August 16th, 2016
The second opening of We Paint Live's Virtual Reality Art show took place on July 28th 2016. Toronto's Mixed Media & Portrait Artist Malinda Prud'homme was given the opportunity to not only see the beautiful works of art created by Amanda Maccagnan and Vera Malitskaya, but also to try out virtual reality painting for herself! In this video you can see her entire experience which was AMAZING! But don't be fooled, this video doesn't do it justice one bit! You'll have to look out for We Paint Live's next event and try it out for yourself! :D
Malinda Prudhomme ~
We Paint Live ~
July 14th, 2016
AHHHH! I AM ECSTATIC!!!
I could not feel more honoured to be featured in Artist Unknown's "Artifact" web series! They did a fabulous job portraying my work and expressing my message.

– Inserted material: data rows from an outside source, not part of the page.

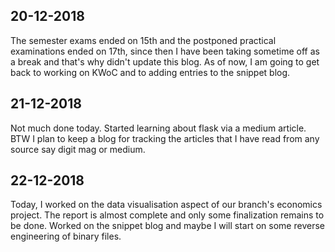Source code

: ## 20-12-2018

The semester exams ended on 15th and the postponed practical examinations ended on  17th, since then I have been taking sometime off as a break and that's why didn't update this blog. As of now, I am going to get back to working on KWoC and to adding entries to the snippet blog.

## 21-12-2018

Not much done today. Started learning about flask via a medium article. BTW I plan to keep a blog for tracking the articles that I have read from any source say digit mag or medium.

## 22-12-2018

Today, I worked on the data visualisation aspect of our branch's economics project. The report is almost complete and only some finalization remains to be done. Worked on the snippet blog and maybe I will start on some reverse engineering of binary files.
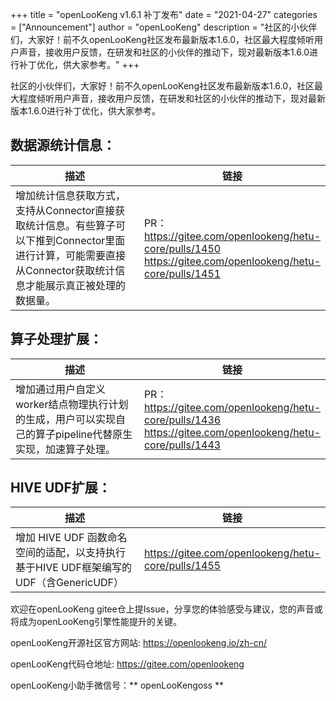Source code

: +++
title = "openLooKeng v1.6.1 补丁发布"
date = "2021-04-27"
categories = ["Announcement"]
author = "openLooKeng"
description = "社区的小伙伴们，大家好！前不久openLooKeng社区发布最新版本1.6.0，社区最大程度倾听用户声音，接收用户反馈，在研发和社区的小伙伴的推动下，现对最新版本1.6.0进行补丁优化，供大家参考。"
+++
 

社区的小伙伴们，大家好！前不久openLooKeng社区发布最新版本1.6.0，社区最大程度倾听用户声音，接收用户反馈，在研发和社区的小伙伴的推动下，现对最新版本1.6.0进行补丁优化，供大家参考。

## 数据源统计信息：

 
 
|  描述   | 链接  |
|  ----  | ----  |
| 增加统计信息获取方式，支持从Connector直接获取统计信息。有些算子可以下推到Connector里面进行计算，可能需要直接从Connector获取统计信息才能展示真正被处理的数据量。 |    PR：https://gitee.com/openlookeng/hetu-core/pulls/1450<br> https://gitee.com/openlookeng/hetu-core/pulls/1451   |  


## 算子处理扩展：

|  描述   | 链接  |
|  ----  | ----  |
| 增加通过用户自定义worker结点物理执行计划的生成，用户可以实现自己的算子pipeline代替原生实现，加速算子处理。 |   PR： https://gitee.com/openlookeng/hetu-core/pulls/1436 <br> https://gitee.com/openlookeng/hetu-core/pulls/1443   |  


## HIVE UDF扩展：

|  描述   | 链接  |
|  ----  | ----  |
| 增加 HIVE UDF 函数命名空间的适配，以支持执行基于HIVE UDF框架编写的UDF（含GenericUDF） |    https://gitee.com/openlookeng/hetu-core/pulls/1455   |  



欢迎在openLooKeng gitee仓上提Issue，分享您的体验感受与建议，您的声音或将成为openLooKeng引擎性能提升的关键。

openLooKeng开源社区官方网站:
<https://openlookeng.io/zh-cn/>

openLooKeng代码仓地址: 
<https://gitee.com/openlookeng>


openLooKeng小助手微信号：** openLooKengoss **

<style>
   table td{
     width:50%
   }
  </style>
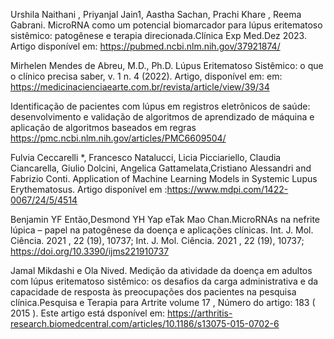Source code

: Urshila Naithani , Priyanjal Jain1, Aastha Sachan, Prachi Khare , Reema Gabrani.      MicroRNA como um potencial biomarcador para lúpus eritematoso sistêmico: patogênese e terapia direcionada.Clínica Exp Med.Dez 2023. Artigo disponível em: https://pubmed.ncbi.nlm.nih.gov/37921874/

Mirhelen Mendes de Abreu, M.D., Ph.D. Lúpus Eritematoso Sistêmico: o que o clínico precisa saber, v. 1 n. 4 (2022). Artigo, disponível em: em: https://medicinacienciaearte.com.br/revista/article/view/39/34

Identificação de pacientes com lúpus em registros eletrônicos de saúde: desenvolvimento e validação de algoritmos de aprendizado de máquina e aplicação de algoritmos baseados em regras
https://pmc.ncbi.nlm.nih.gov/articles/PMC6609504/

Fulvia Ceccarelli *, Francesco Natalucci, Licia Picciariello, Claudia Ciancarella, Giulio Dolcini, Angelica Gattamelata,Cristiano Alessandri and Fabrizio Conti. Application of Machine Learning Models in Systemic Lupus Erythematosus. Artigo disponível em :https://www.mdpi.com/1422-0067/24/5/4514

Benjamin YF Então,Desmond YH Yap eTak Mao Chan.MicroRNAs na nefrite lúpica – papel na patogênese da doença e aplicações clínicas. Int. J. Mol. Ciência. 2021 , 22 (19), 10737; Int. J. Mol. Ciência. 2021 , 22 (19), 10737; https://doi.org/10.3390/ijms221910737 

Jamal Mikdashi e Ola Nived. Medição da atividade da doença em adultos com lúpus eritematoso sistêmico: os desafios da carga administrativa e da capacidade de resposta às preocupações dos pacientes na pesquisa clínica.Pesquisa e Terapia para Artrite volume 17 , Número do artigo:  183 ( 2015 ). Este artigo está dsponível em: https://arthritis-research.biomedcentral.com/articles/10.1186/s13075-015-0702-6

I am by no means a public speaker and yet using their magic they were able to put this together beautifully! SO grateful! I cannot wait to hear what you all think! :D
July 8th, 2016
Solo Art Exhibition
Living City Health
July 7th 2016 - August 23rd 2016
July 7th 2016
6pm to 7pm
It is such an honour to have my entire collection of artwork exhibited throughout the beautiful office of alternative medicine, Living City Health in North Toronto. When their marketing manager Anija first contacted me I thought the opportunity was too good to be true. A solo exhibition, receiving lots of traffic via patients, free of charge for TWO months?! That's unheard of! I am so grateful to be given this gift and I am thrilled to give all my local fans a chance to see my work in person. My artworks, although still beautiful in photographs, are very highly detailed and impressive when you look at them up close. Don't miss your chance to see them at this venue until August 23rd 2016.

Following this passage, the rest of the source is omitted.